- **Task description**
Would you please transcribe the records below from the line with "To use the Swagger UI" through their final line, exactly and with no other lines?

[Recorded data]
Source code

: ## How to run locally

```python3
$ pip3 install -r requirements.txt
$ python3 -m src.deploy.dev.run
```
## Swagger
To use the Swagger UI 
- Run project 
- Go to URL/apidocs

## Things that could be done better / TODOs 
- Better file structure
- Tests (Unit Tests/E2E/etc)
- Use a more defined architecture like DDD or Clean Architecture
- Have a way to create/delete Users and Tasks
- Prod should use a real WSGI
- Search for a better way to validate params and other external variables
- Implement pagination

- **Answer to this exercise**
To use the Swagger UI 
- Run project 
- Go to URL/apidocs

## Things that could be done better / TODOs 
- Better file structure
- Tests (Unit Tests/E2E/etc)
- Use a more defined architecture like DDD or Clean Architecture
- Have a way to create/delete Users and Tasks
- Prod should use a real WSGI
- Search for a better way to validate params and other external variables
- Implement pagination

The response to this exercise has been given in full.